Human cytochrome P450 mono-oxygenase system is suppressed by propofol

T. L. CHEN, MD, T. H. UENG, PHD, S. H. CHEN, BS, P. H. LEE, MD, PHD, S. Z. FAN, MD and C. C. LIU, MD, PHD

Department of Anesthesiology, National Taiwan University Hospital Taipei, Taiwan, Republic of China
Department of Surgery, National Taiwan University Hospital Taipei, Taiwan, Republic of China
Graduate Institute of Toxicology, College of Medicine, National Taiwan University Taipei, Taiwan, Republic of China

Address for correspondence: Department of Anesthesiology, National Taiwan University Hospital, 7 Chung-Shan S. Road, Taipei, Taiwan, 100, Republic of China

We have studied the effect of propofol on the cytochrome P450-dependent mono-oxygenase system in human liver microsomes by assaying mono-oxygenase activities toward specific cytochrome P450 isoform test substrates, aniline, 7-ethoxycoumarin, benzphetamine and benzo(a) pyrene. Propofol inhibited benzo(a)pyrene hydroxylation to a greater extent than the oxidative metabolism of the other test substrates, even at 0.05 mmol litre–1 The degrees of inhibition of benzphetamine N-demethylation and 7-ethoxy-coumarin O-de-ethylation were similar, while aniline hydroxylation was least affected by propofol. Spectral analysis showed that propofol competed with carbon monoxide for binding to the haem moiety of haemoprotein in the P450 enzyme.

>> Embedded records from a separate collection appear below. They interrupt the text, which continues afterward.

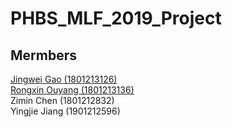 # PHBS_MLF_2019_Project  
## Mermbers 
[Jingwei Gao (1801213126)](https://github.com/LobbyBoy-Dray)  
[Rongxin Ouyang (1801213136)](https://github.com/oyrx)  
Zimin Chen (1801212832)  
Yingjie Jiang (1901212596)  

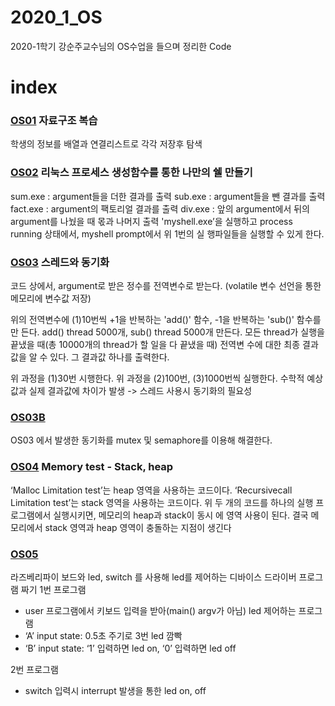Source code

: # 2020_1_OS
2020-1학기 강순주교수님의 OS수업을 들으며 정리한 Code


# index

### [OS01](https://github.com/MinkiJo/2020_1_OS/tree/main/OS01) 자료구조 복습

학생의 정보를 배열과 연결리스트로 각각 저장후 탐색

### [OS02](https://github.com/MinkiJo/2020_1_OS/tree/main/OS02) 리눅스 프로세스 생성함수를 통한 나만의 쉘 만들기

sum.exe : argument들을 더한 결과를 출력
sub.exe : argument들을 뺀 결과를 출력 
fact.exe : argument의 팩토리얼 결과를 출력 
div.exe : 앞의 argument에서 뒤의 argument를 나눴을 때 몫과 나머지 출력
'myshell.exe’을 실행하고 process running 상태에서, myshell prompt에서 위 1번의 실
행파일들을 실행할 수 있게 한다.

### [OS03](https://github.com/MinkiJo/2020_1_OS/tree/main/OS03) 스레드와 동기화

코드 상에서, argument로 받은 정수를 전역변수로 받는다.
(volatile 변수 선언을 통한 메모리에 변수값 저장)

위의 전역변수에 (1)10번씩 +1을 반복하는 'add()' 함수, -1을 반복하는 'sub()' 함수를 만
든다.
add() thread 5000개, sub() thread 5000개 만든다.
모든 thread가 실행을 끝냈을 때(총 10000개의 thread가 할 일을 다 끝냈을 때) 전역변
수에 대한 최종 결과값을 알 수 있다. 그 결과값 하나를 출력한다.

위 과정을 (1)30번 시행한다. 
위 과정을 (2)100번, (3)1000번씩 실행한다.
수학적 예상값과 실제 결과값에 차이가 발생 -> 스레드 사용시 동기화의 필요성

### [OS03B](https://github.com/MinkiJo/2020_1_OS/tree/main/OS03B)
OS03 에서 발생한 동기화를 mutex 및 semaphore를 이용해 해결한다.

### [OS04](https://github.com/MinkiJo/2020_1_OS/tree/main/OS04) Memory test - Stack, heap

‘Malloc Limitation test’는 heap 영역을 사용하는 코드이다.
‘Recursivecall Limitation test’는 stack 영역을 사용하는 코드이다.
위 두 개의 코드를 하나의 실행 프로그램에서 실행시키면, 메모리의 heap과 stack이 동시
에 영역 사용이 된다.
결국 메모리에서 stack 영역과 heap 영역이 충돌하는 지점이 생긴다

### [OS05](https://github.com/MinkiJo/2020_1_OS/tree/main/OS05) 

라즈베리파이 보드와 led, switch 를 사용해 led를 제어하는 디바이스 드라이버 프로그램 짜기
1번 프로그램

- user 프로그램에서 키보드 입력을 받아(main() argv가 아님) led 제어하는 프로그램
- ‘A’ input state: 0.5초 주기로 3번 led 깜빡
- ‘B’ input state: ‘1’ 입력하면 led on, ‘0’ 입력하면 led off

2번 프로그램

- switch 입력시 interrupt 발생을 통한 led on, off
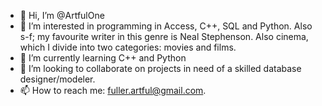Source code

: - 👋 Hi, I’m @ArtfulOne
- 👀 I’m interested in programming in Access, C++, SQL and Python. Also s-f; my favourite writer in this genre is Neal Stephenson. Also cinema, which I divide into two categories: movies and films.
- 🌱 I’m currently learning C++ and Python
- 💞️ I’m looking to collaborate on projects in need of a skilled database designer/modeler.
- 📫 How to reach me: fuller.artful@gmail.com.

<!---
ArtfulOne/ArtfulOne is a ✨ special ✨ repository because its `README.md` (this file) appears on your GitHub profile.
You can click the Preview link to take a look at your changes.
--->
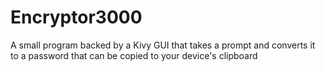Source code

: # Encryptor3000
A small program backed by a Kivy GUI that takes a prompt and converts it to a password that can be copied to your device's clipboard
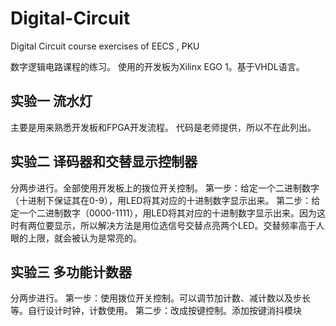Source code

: # Digital-Circuit
Digital Circuit course exercises of EECS , PKU

数字逻辑电路课程的练习。
使用的开发板为Xilinx EGO 1。基于VHDL语言。

## 实验一 流水灯
主要是用来熟悉开发板和FPGA开发流程。
代码是老师提供，所以不在此列出。

## 实验二 译码器和交替显示控制器
分两步进行。全部使用开发板上的拨位开关控制。
第一步：给定一个二进制数字（十进制下保证其在0-9），用LED将其对应的十进制数字显示出来。
第二步：给定一个二进制数字（0000-1111），用LED将其对应的十进制数字显示出来。因为这时有两位要显示，所以解决方法是用位选信号交替点亮两个LED。交替频率高于人眼的上限，就会被认为是常亮的。

## 实验三 多功能计数器
分两步进行。
第一步：使用拨位开关控制。可以调节加计数、减计数以及步长等。自行设计时钟，计数使用。
第二步：改成按键控制。添加按键消抖模块
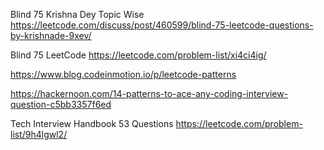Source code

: Blind 75 Krishna Dey Topic Wise
https://leetcode.com/discuss/post/460599/blind-75-leetcode-questions-by-krishnade-9xev/

Blind 75 LeetCode
https://leetcode.com/problem-list/xi4ci4ig/

https://www.blog.codeinmotion.io/p/leetcode-patterns

https://hackernoon.com/14-patterns-to-ace-any-coding-interview-question-c5bb3357f6ed

Tech Interview Handbook 53 Questions
https://leetcode.com/problem-list/9h4lgwl2/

The variable inhibition observed may be caused by the differential binding of propofol to P450 isoforms. Propofol 0.05–1.0 mmol litre–1 exhibited a concentration-dependent inhibitory effect on human cytochrome P450 2E1, 2B1 and 1A1. These inhibitory actions of propofol on human liver microsomal enzymes in vitro suggest that potential drug interactions may exist between propofol and other drugs administered clinically. (Br. J. Anaesth. 1995; 74: 558–562)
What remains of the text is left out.